▸ **ABOUT THIS EXERCISE**
Without the pictures, repeat the listing character for character.

▸ **RECORDED DATA**
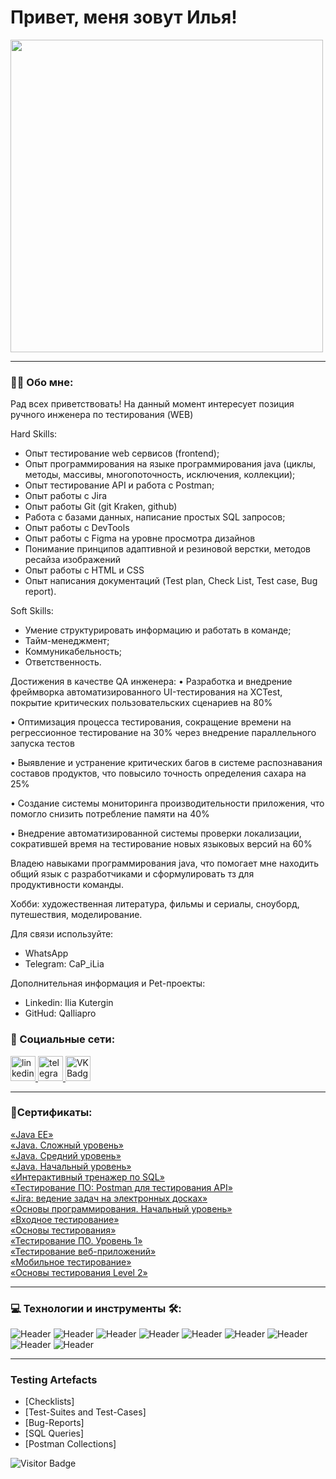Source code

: 
# Привет, меня зовут Илья!
<img src="https://media.giphy.com/media/WUlplcMpOCEmTGBtBW/giphy.gif" width="500px">

---

### :man_technologist: Обо мне:

Рад всех приветствовать!
На данный момент интересует позиция ручного инженера по тестирования (WEB)

Hard Skills:
- Опыт тестирование web сервисов (frontend);
- Опыт программирования на языке программирования java (циклы, методы, массивы, многопоточность, исключения, коллекции);
- Опыт тестирование API и работа с Postman;
- Опыт работы с Jira
- Опыт работы Git (git Kraken, github)
- Работа с базами данных, написание простых SQL запросов;
- Опыт работы с DevTools
- Опыт работы с Figma на уровне просмотра дизайнов
- Понимание принципов адаптивной и резиновой верстки, методов ресайза изображений
- Опыт работы с HTML и CSS
- Опыт написания документаций (Test plan, Check List, Test case, Bug report).

Soft Skills:
- Умение структурировать информацию и работать в команде;
- Тайм-менеджмент;
- Коммуникабельность;
- Ответственность.

Достижения в качестве QA инженера:
• Разработка и внедрение фреймворка автоматизированного UI-тестирования на XCTest, покрытие критических пользовательских сценариев на 80%

• Оптимизация процесса тестирования, сокращение времени на регрессионное тестирование на 30% через внедрение параллельного запуска тестов

• Выявление и устранение критических багов в системе распознавания составов продуктов, что повысило точность определения сахара на 25%

• Создание системы мониторинга производительности приложения, что помогло снизить потребление памяти на 40%

• Внедрение автоматизированной системы проверки локализации, сократившей время на тестирование новых языковых версий на 60%


Владею навыками программирования java, что помогает мне находить общий язык с разработчиками и сформулировать тз для продуктивности команды.

Хобби: художественная литература, фильмы и сериалы, сноуборд, путешествия, моделирование.

Для связи используйте:
- WhatsApp
- Telegram: CaP_iLia

Дополнительная информация и Pet-проекты:
- Linkedin: Ilia Kutergin
- GitHud: QaIliapro

### 🤝 Социальные сети:

  <div id="badges">
    <a href="https://www.linkedin.com/in/ilia-kutergin-08aa48283/" target="_blank">
      <img src="https://cdn-icons-png.flaticon.com/512/2504/2504799.png" width="40" height="40" alt="linkedin" />
    </a>
    <a href="https://t.me/CaP_iLia" target="_blank">
      <img src="https://cdn-icons-png.flaticon.com/512/2111/2111646.png" width="40" height="40" alt="telegram group" />
    </a>
    <!--<a href="https://www.youtube.com/channel/UCbORpXVw1JNc0JYFSUqLWXA" target="_blank">
      <img src="https://cdn-icons-png.flaticon.com/512/3670/3670147.png" width="40" height="40" alt="Youtube"/>
    </a> -->
    <a href="https://vk.com/kutergin99" target="_blank">
      <img src="https://cdn-icons-png.flaticon.com/512/145/145813.png" width="40" height="40" alt="VK Badge"/>
    </a>
    <!-- <a href="https://dzen.ru/tehnomaniak" target="_blank">
      <img src="https://upload.wikimedia.org/wikipedia/commons/thumb/a/ab/Yandex_Zen_logo_icon.svg/1024px-Yandex_Zen_logo_icon.svg.png" width="40" height="40" alt="Zen Badge"/>
    </a> -->
  </div>
  
---

###  🧾Сертификаты:

<div>
<a href="https://gb.ru/certificates/2666207" target="_blank">
«Java EE»
  </a>
<div>
<a href="https://gb.ru/certificates/2664248" target="_blank">
«Java. Сложный уровень»
  </a>
<div>
<a href="https://gb.ru/certificates/2664251" target="_blank">
«Java. Средний уровень»
  </a>
<div>
<a href="https://gb.ru/certificates/2662823" target="_blank">
«Java. Начальный уровень»
  </a>
<div>
<a href="https://stepik.org/cert/2343647" target="_blank">
«Интерактивный тренажер по SQL»
  </a>
<div>
<a href="https://stepik.org/cert/2346526
" target="_blank">
«Тестирование ПО: Postman для тестирования API»
  </a>
<div>
<a href="https://stepik.org/cert/2347707" target="_blank">
«Jira: ведение задач на электронных досках»
  </a>
<div>
<a href="https://gb.ru/certificates/2465108" target="_blank">
«Основы программирования. Начальный уровень»
  </a>
<div>
 <a href="https://gb.ru/certificates/2454304" target="_blank">
«Входное тестирование»
  </a>
<div>
 <a href="https://gb.ru/certificates/2467550" target="_blank">
«Основы тестирования»
  </a>
 <div>
 <a href="https://gb.ru/certificates/2475100" target="_blank">
«Тестирование ПО. Уровень 1»
  </a>
 <div>
 <a href="https://gb.ru/certificates/2482201" target="_blank">
 «Тестирование веб-приложений»
  </a>
 <div>
 <a href="https://gb.ru/certificates/2483436" target="_blank">
 «Мобильное тестирование»
  </a>
 <div>
 <a href="https://gb.ru/certificates/2483549" target="_blank">
  «Основы тестирования Level 2»
  </a>
   
---

### 💻 Технологии и инструменты 🛠:
![Header](https://img.shields.io/badge/JIRA-black?logo=JIRA&logoColor=blue)
![Header](https://img.shields.io/badge/POSTMAN-black?style=wite&logo=POSTMAN&logoColor=wite)
![Header](https://img.shields.io/badge/GitHub-black?logo=github&logoColor=wite)
![Header](https://img.shields.io/badge/MySQL-black?logo=MySQL&logoColor=wite)
![Header](https://img.shields.io/badge/DEVTOOLS-black?style=wite&logo=devtools&logoColor=orange)
![Header](https://img.shields.io/badge/ANDROIDSTUDIO-black?style=wite&logo=ANDROIDSTUDIO&logoColor=3ad07d)
![Header](https://img.shields.io/badge/GitKraken-black?style=wite&logo=GitKraken&logoColor=3ad07d)
![Header](https://img.shields.io/badge/REST%20API-black?logo=REST%20API&logoColor=3ad07d)
![Header](https://img.shields.io/badge/java-black?logo=java&logoColor=3ad07d)

---

### Testing Artefacts

- [Checklists]
- [Test-Suites and Test-Cases]
- [Bug-Reports]
- [SQL Queries]
- [Postman Collections]

![Visitor Badge](https://visitor-badge.laobi.icu/badge?page_id=QaIliapro)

▸ **SOLUTION TO THIS TASK**
Source code

: 
# Привет, меня зовут Илья!
<img src="https://media.giphy.com/media/WUlplcMpOCEmTGBtBW/giphy.gif" width="500px">

---

### :man_technologist: Обо мне:

Рад всех приветствовать!
На данный момент интересует позиция ручного инженера по тестирования (WEB)

Hard Skills:
- Опыт тестирование web сервисов (frontend);
- Опыт программирования на языке программирования java (циклы, методы, массивы, многопоточность, исключения, коллекции);
- Опыт тестирование API и работа с Postman;
- Опыт работы с Jira
- Опыт работы Git (git Kraken, github)
- Работа с базами данных, написание простых SQL запросов;
- Опыт работы с DevTools
- Опыт работы с Figma на уровне просмотра дизайнов
- Понимание принципов адаптивной и резиновой верстки, методов ресайза изображений
- Опыт работы с HTML и CSS
- Опыт написания документаций (Test plan, Check List, Test case, Bug report).

Soft Skills:
- Умение структурировать информацию и работать в команде;
- Тайм-менеджмент;
- Коммуникабельность;
- Ответственность.

Достижения в качестве QA инженера:
• Разработка и внедрение фреймворка автоматизированного UI-тестирования на XCTest, покрытие критических пользовательских сценариев на 80%

• Оптимизация процесса тестирования, сокращение времени на регрессионное тестирование на 30% через внедрение параллельного запуска тестов

• Выявление и устранение критических багов в системе распознавания составов продуктов, что повысило точность определения сахара на 25%

• Создание системы мониторинга производительности приложения, что помогло снизить потребление памяти на 40%

• Внедрение автоматизированной системы проверки локализации, сократившей время на тестирование новых языковых версий на 60%


Владею навыками программирования java, что помогает мне находить общий язык с разработчиками и сформулировать тз для продуктивности команды.

Хобби: художественная литература, фильмы и сериалы, сноуборд, путешествия, моделирование.

Для связи используйте:
- WhatsApp
- Telegram: CaP_iLia

Дополнительная информация и Pet-проекты:
- Linkedin: Ilia Kutergin
- GitHud: QaIliapro

### 🤝 Социальные сети:

  <div id="badges">
    <a href="https://www.linkedin.com/in/ilia-kutergin-08aa48283/" target="_blank">
      <img src="https://cdn-icons-png.flaticon.com/512/2504/2504799.png" width="40" height="40" alt="linkedin" />
    </a>
    <a href="https://t.me/CaP_iLia" target="_blank">
      <img src="https://cdn-icons-png.flaticon.com/512/2111/2111646.png" width="40" height="40" alt="telegram group" />
    </a>
    <!--<a href="https://www.youtube.com/channel/UCbORpXVw1JNc0JYFSUqLWXA" target="_blank">
      <img src="https://cdn-icons-png.flaticon.com/512/3670/3670147.png" width="40" height="40" alt="Youtube"/>
    </a> -->
    <a href="https://vk.com/kutergin99" target="_blank">
      <img src="https://cdn-icons-png.flaticon.com/512/145/145813.png" width="40" height="40" alt="VK Badge"/>
    </a>
    <!-- <a href="https://dzen.ru/tehnomaniak" target="_blank">
      <img src="https://upload.wikimedia.org/wikipedia/commons/thumb/a/ab/Yandex_Zen_logo_icon.svg/1024px-Yandex_Zen_logo_icon.svg.png" width="40" height="40" alt="Zen Badge"/>
    </a> -->
  </div>
  
---

###  🧾Сертификаты:

<div>
<a href="https://gb.ru/certificates/2666207" target="_blank">
«Java EE»
  </a>
<div>
<a href="https://gb.ru/certificates/2664248" target="_blank">
«Java. Сложный уровень»
  </a>
<div>
<a href="https://gb.ru/certificates/2664251" target="_blank">
«Java. Средний уровень»
  </a>
<div>
<a href="https://gb.ru/certificates/2662823" target="_blank">
«Java. Начальный уровень»
  </a>
<div>
<a href="https://stepik.org/cert/2343647" target="_blank">
«Интерактивный тренажер по SQL»
  </a>
<div>
<a href="https://stepik.org/cert/2346526
" target="_blank">
«Тестирование ПО: Postman для тестирования API»
  </a>
<div>
<a href="https://stepik.org/cert/2347707" target="_blank">
«Jira: ведение задач на электронных досках»
  </a>
<div>
<a href="https://gb.ru/certificates/2465108" target="_blank">
«Основы программирования. Начальный уровень»
  </a>
<div>
 <a href="https://gb.ru/certificates/2454304" target="_blank">
«Входное тестирование»
  </a>
<div>
 <a href="https://gb.ru/certificates/2467550" target="_blank">
«Основы тестирования»
  </a>
 <div>
 <a href="https://gb.ru/certificates/2475100" target="_blank">
«Тестирование ПО. Уровень 1»
  </a>
 <div>
 <a href="https://gb.ru/certificates/2482201" target="_blank">
 «Тестирование веб-приложений»
  </a>
 <div>
 <a href="https://gb.ru/certificates/2483436" target="_blank">
 «Мобильное тестирование»
  </a>
 <div>
 <a href="https://gb.ru/certificates/2483549" target="_blank">
  «Основы тестирования Level 2»
  </a>
   
---

### 💻 Технологии и инструменты 🛠:
![Header](https://img.shields.io/badge/JIRA-black?logo=JIRA&logoColor=blue)
![Header](https://img.shields.io/badge/POSTMAN-black?style=wite&logo=POSTMAN&logoColor=wite)
![Header](https://img.shields.io/badge/GitHub-black?logo=github&logoColor=wite)
![Header](https://img.shields.io/badge/MySQL-black?logo=MySQL&logoColor=wite)
![Header](https://img.shields.io/badge/DEVTOOLS-black?style=wite&logo=devtools&logoColor=orange)
![Header](https://img.shields.io/badge/ANDROIDSTUDIO-black?style=wite&logo=ANDROIDSTUDIO&logoColor=3ad07d)
![Header](https://img.shields.io/badge/GitKraken-black?style=wite&logo=GitKraken&logoColor=3ad07d)
![Header](https://img.shields.io/badge/REST%20API-black?logo=REST%20API&logoColor=3ad07d)
![Header](https://img.shields.io/badge/java-black?logo=java&logoColor=3ad07d)

---

### Testing Artefacts

- [Checklists]
- [Test-Suites and Test-Cases]
- [Bug-Reports]
- [SQL Queries]
- [Postman Collections]

![Visitor Badge](https://visitor-badge.laobi.icu/badge?page_id=QaIliapro)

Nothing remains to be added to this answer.